TRY IT ::
Find the word "tokyonight" in the listing; pull out each line holding it.
********************
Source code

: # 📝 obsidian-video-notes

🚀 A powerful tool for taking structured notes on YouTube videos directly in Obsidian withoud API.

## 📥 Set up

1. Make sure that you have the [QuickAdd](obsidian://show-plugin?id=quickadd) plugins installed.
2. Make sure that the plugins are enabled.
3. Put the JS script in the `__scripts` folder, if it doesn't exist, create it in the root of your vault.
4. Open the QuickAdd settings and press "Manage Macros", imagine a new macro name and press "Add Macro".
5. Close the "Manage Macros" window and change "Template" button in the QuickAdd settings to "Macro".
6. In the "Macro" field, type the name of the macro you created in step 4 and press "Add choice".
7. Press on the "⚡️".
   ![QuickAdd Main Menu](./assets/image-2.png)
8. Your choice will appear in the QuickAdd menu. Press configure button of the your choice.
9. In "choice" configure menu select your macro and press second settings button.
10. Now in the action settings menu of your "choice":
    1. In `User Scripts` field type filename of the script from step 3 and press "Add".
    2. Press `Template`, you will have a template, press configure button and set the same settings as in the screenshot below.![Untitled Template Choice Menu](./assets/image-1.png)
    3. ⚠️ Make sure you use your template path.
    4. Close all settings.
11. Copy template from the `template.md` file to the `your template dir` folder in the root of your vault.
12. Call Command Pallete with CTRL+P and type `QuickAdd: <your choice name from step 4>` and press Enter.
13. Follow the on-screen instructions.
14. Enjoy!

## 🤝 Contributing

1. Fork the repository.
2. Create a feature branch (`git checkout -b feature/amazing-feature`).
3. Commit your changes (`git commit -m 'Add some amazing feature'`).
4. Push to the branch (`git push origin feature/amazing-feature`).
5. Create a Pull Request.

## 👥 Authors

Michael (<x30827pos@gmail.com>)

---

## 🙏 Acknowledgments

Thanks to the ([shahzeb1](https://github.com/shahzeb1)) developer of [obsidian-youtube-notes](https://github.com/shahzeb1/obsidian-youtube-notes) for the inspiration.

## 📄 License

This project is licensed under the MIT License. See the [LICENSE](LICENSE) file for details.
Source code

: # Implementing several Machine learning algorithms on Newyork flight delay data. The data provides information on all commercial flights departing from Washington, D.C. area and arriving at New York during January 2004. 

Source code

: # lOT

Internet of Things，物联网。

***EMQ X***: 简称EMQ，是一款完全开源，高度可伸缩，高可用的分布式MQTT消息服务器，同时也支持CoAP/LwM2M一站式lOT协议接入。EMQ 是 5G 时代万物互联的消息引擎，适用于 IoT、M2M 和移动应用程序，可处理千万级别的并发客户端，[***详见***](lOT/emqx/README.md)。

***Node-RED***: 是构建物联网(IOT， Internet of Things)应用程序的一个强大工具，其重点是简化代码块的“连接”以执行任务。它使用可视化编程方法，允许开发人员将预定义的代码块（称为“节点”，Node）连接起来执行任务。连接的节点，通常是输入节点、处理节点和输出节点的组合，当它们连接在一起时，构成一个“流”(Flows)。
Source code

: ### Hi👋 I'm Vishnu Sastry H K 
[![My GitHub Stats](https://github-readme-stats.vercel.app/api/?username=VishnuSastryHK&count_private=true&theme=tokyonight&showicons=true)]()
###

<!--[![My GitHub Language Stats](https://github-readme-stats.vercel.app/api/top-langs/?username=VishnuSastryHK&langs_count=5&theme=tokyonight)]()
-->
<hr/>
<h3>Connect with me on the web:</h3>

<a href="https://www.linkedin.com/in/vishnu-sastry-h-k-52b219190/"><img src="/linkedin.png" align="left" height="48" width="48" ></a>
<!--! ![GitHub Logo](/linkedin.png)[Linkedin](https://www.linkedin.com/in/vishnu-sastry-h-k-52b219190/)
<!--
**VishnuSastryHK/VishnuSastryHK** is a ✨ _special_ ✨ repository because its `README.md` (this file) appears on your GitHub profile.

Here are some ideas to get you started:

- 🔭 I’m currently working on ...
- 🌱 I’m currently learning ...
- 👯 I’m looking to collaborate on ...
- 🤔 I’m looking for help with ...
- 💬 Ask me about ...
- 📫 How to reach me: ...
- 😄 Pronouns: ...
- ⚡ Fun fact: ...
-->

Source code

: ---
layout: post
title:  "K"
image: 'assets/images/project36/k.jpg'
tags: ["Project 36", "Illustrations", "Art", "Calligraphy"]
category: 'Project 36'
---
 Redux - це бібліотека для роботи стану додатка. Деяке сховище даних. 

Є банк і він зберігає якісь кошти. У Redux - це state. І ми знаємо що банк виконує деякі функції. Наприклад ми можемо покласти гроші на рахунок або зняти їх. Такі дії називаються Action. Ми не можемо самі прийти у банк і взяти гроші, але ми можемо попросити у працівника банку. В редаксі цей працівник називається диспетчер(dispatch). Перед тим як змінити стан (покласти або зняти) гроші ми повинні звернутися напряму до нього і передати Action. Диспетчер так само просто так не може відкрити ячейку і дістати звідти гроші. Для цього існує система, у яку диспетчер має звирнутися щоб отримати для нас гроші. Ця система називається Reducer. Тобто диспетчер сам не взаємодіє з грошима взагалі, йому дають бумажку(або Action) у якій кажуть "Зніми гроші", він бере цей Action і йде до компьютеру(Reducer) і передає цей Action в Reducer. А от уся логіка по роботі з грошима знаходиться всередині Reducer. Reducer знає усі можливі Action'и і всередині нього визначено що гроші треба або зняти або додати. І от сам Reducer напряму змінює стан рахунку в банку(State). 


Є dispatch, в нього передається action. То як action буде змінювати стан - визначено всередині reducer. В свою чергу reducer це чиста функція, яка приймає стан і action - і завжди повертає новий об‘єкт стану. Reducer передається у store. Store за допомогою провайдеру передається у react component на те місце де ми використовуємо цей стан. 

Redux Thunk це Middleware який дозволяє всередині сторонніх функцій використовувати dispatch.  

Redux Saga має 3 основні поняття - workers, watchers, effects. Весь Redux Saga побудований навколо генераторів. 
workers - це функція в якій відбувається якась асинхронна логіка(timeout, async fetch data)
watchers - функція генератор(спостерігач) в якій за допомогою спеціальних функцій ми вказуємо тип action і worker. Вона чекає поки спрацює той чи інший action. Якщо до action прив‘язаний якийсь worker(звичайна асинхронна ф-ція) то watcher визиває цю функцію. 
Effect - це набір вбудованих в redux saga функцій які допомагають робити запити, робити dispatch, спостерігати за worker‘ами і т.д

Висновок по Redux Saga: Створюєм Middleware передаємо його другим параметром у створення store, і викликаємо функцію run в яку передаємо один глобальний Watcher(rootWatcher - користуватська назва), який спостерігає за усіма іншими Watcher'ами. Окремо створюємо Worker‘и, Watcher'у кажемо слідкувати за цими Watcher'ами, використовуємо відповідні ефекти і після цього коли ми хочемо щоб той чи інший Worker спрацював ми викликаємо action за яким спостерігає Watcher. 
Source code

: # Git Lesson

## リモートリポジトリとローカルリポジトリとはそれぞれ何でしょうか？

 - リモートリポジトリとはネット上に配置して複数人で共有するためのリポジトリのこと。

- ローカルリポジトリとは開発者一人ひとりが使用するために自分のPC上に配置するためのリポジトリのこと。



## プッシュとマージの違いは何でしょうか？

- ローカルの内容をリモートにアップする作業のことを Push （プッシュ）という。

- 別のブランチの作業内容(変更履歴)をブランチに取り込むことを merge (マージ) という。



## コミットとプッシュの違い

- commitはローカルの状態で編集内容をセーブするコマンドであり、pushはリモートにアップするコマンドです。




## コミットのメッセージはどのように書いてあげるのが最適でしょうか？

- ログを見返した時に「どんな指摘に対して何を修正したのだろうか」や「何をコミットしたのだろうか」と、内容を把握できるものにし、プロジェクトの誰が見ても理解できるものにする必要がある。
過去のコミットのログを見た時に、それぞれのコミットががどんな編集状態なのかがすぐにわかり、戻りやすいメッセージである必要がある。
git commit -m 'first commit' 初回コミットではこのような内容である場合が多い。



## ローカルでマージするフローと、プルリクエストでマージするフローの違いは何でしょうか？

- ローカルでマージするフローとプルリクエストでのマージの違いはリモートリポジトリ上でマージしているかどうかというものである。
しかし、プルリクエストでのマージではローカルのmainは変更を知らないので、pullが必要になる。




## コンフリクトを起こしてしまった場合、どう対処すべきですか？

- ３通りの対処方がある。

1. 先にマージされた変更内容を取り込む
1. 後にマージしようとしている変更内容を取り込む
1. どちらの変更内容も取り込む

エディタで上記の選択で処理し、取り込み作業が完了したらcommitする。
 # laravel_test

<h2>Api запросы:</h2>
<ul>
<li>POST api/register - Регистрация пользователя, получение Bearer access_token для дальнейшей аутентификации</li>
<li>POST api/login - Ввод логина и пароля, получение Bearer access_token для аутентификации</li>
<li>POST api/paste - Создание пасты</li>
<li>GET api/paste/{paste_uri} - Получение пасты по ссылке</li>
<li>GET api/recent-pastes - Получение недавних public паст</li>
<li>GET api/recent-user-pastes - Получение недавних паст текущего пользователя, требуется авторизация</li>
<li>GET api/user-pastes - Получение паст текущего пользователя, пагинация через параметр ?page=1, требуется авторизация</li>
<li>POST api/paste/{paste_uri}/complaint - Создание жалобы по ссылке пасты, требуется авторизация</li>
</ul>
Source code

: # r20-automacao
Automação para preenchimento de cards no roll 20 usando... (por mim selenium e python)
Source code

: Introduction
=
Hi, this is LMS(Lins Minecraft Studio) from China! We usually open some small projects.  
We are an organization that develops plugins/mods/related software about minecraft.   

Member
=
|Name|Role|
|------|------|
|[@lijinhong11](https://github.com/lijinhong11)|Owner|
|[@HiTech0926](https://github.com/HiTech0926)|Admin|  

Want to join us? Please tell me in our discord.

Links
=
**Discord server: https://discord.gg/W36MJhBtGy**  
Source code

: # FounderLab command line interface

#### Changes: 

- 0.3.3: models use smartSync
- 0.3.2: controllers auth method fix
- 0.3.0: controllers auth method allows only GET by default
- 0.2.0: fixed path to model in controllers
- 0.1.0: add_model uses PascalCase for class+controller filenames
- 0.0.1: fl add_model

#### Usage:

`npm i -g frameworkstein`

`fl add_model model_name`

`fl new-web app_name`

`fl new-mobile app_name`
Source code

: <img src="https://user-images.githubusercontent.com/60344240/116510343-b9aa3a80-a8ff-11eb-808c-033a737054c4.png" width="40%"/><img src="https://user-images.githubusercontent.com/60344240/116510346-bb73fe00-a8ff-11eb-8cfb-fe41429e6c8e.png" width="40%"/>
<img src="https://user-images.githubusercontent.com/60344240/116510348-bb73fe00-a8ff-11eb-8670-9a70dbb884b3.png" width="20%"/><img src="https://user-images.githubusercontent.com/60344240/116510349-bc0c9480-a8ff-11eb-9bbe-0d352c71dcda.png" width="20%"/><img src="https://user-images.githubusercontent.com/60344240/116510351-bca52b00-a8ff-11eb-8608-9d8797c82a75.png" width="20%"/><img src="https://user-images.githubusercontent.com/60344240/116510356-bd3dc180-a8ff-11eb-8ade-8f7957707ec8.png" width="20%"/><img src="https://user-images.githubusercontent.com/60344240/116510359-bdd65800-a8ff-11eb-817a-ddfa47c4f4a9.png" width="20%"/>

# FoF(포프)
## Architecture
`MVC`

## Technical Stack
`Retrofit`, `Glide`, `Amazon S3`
********************
REPLY TO THE TASK ::
[![My GitHub Stats](https://github-readme-stats.vercel.app/api/?username=VishnuSastryHK&count_private=true&theme=tokyonight&showicons=true)]()
<!--[![My GitHub Language Stats](https://github-readme-stats.vercel.app/api/top-langs/?username=VishnuSastryHK&langs_count=5&theme=tokyonight)]()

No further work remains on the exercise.